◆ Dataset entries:
= = = =

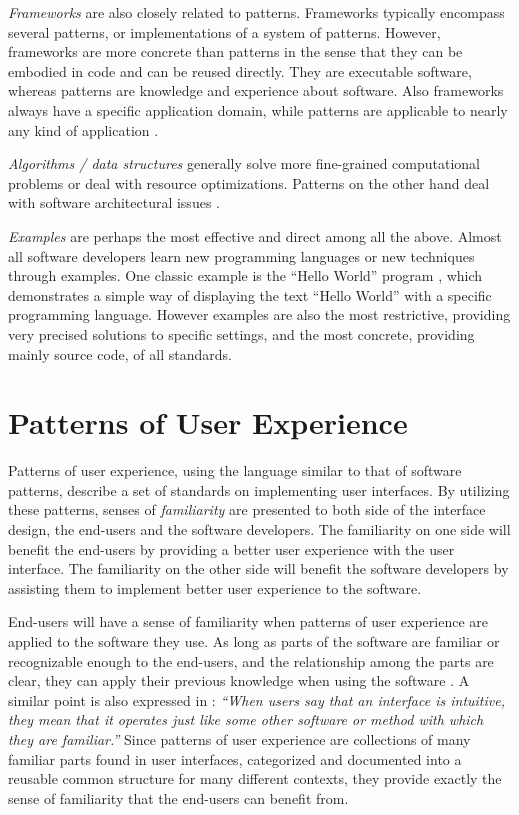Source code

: \documentclass[a4paper,titlepage]{article}
\begin{document}
\textit{Frameworks} are also closely related to patterns. Frameworks
typically encompass several patterns, or implementations of a system
of patterns. However, frameworks are more concrete than patterns in
the sense that they can be embodied in code and can be reused
directly. They are executable software, whereas patterns are knowledge
and experience about software. Also frameworks always have a specific
application domain, while patterns are applicable to nearly any kind
of application \citep{patterns:gamma}.

\textit{Algorithms / data structures} generally solve more
fine-grained computational problems or deal with resource
optimizations. Patterns on the other hand deal with software
architectural issues \citep{patterns:appleton}.

\textit{Examples} are perhaps the most effective and direct among all
the above. Almost all software developers learn new programming
languages or new techniques through examples. One classic example is
the ``Hello World'' program \citep{c:kernighan}, which demonstrates a
simple way of displaying the text ``Hello World'' with a specific
programming language. However examples are also the most restrictive,
providing very precised solutions to specific settings, and the most
concrete, providing mainly source code, of all standards.


\section{Patterns of User Experience}
\label{sec:pux}
Patterns of user experience, using the language similar to that of
software patterns, describe a set of standards on implementing user
interfaces. By utilizing these patterns, senses of
\textit{familiarity} are presented to both side of the interface
design, the end-users and the software developers. The familiarity on
one side will benefit the end-users by providing a better user
experience with the user interface. The familiarity on the other side
will benefit the software developers by assisting them to implement
better user experience to the software.

End-users will have a sense of familiarity when patterns of user
experience are applied to the software they use. As long as parts of
the software are familiar or recognizable enough to the end-users, and
the relationship among the parts are clear, they can apply their
previous knowledge when using the software
\citep[p.~xiii]{patterns:tidwell}. A similar point is also expressed
in \citet[p.~150]{humane:raskin}: {\it ``When users say that an
  interface is intuitive, they mean that it operates just like some
  other software or method with which they are familiar.''} Since
patterns of user experience are collections of many familiar parts
found in user interfaces, categorized and documented into a reusable
common structure for many different contexts, they provide exactly the
sense of familiarity that the end-users can benefit from.
\end{document}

= = = =

◆ The problem: From the first line to the last, please copy the data exactly, with the pictures left out.

◆ Task result:
Source code

: \documentclass[a4paper,titlepage]{article}
\begin{document}
\textit{Frameworks} are also closely related to patterns. Frameworks
typically encompass several patterns, or implementations of a system
of patterns. However, frameworks are more concrete than patterns in
the sense that they can be embodied in code and can be reused
directly. They are executable software, whereas patterns are knowledge
and experience about software. Also frameworks always have a specific
application domain, while patterns are applicable to nearly any kind
of application \citep{patterns:gamma}.

\textit{Algorithms / data structures} generally solve more
fine-grained computational problems or deal with resource
optimizations. Patterns on the other hand deal with software
architectural issues \citep{patterns:appleton}.

\textit{Examples} are perhaps the most effective and direct among all
the above. Almost all software developers learn new programming
languages or new techniques through examples. One classic example is
the ``Hello World'' program \citep{c:kernighan}, which demonstrates a
simple way of displaying the text ``Hello World'' with a specific
programming language. However examples are also the most restrictive,
providing very precised solutions to specific settings, and the most
concrete, providing mainly source code, of all standards.


\section{Patterns of User Experience}
\label{sec:pux}
Patterns of user experience, using the language similar to that of
software patterns, describe a set of standards on implementing user
interfaces. By utilizing these patterns, senses of
\textit{familiarity} are presented to both side of the interface
design, the end-users and the software developers. The familiarity on
one side will benefit the end-users by providing a better user
experience with the user interface. The familiarity on the other side
will benefit the software developers by assisting them to implement
better user experience to the software.

End-users will have a sense of familiarity when patterns of user
experience are applied to the software they use. As long as parts of
the software are familiar or recognizable enough to the end-users, and
the relationship among the parts are clear, they can apply their
previous knowledge when using the software
\citep[p.~xiii]{patterns:tidwell}. A similar point is also expressed
in \citet[p.~150]{humane:raskin}: {\it ``When users say that an
  interface is intuitive, they mean that it operates just like some
  other software or method with which they are familiar.''} Since
patterns of user experience are collections of many familiar parts
found in user interfaces, categorized and documented into a reusable
common structure for many different contexts, they provide exactly the
sense of familiarity that the end-users can benefit from.
\end{document}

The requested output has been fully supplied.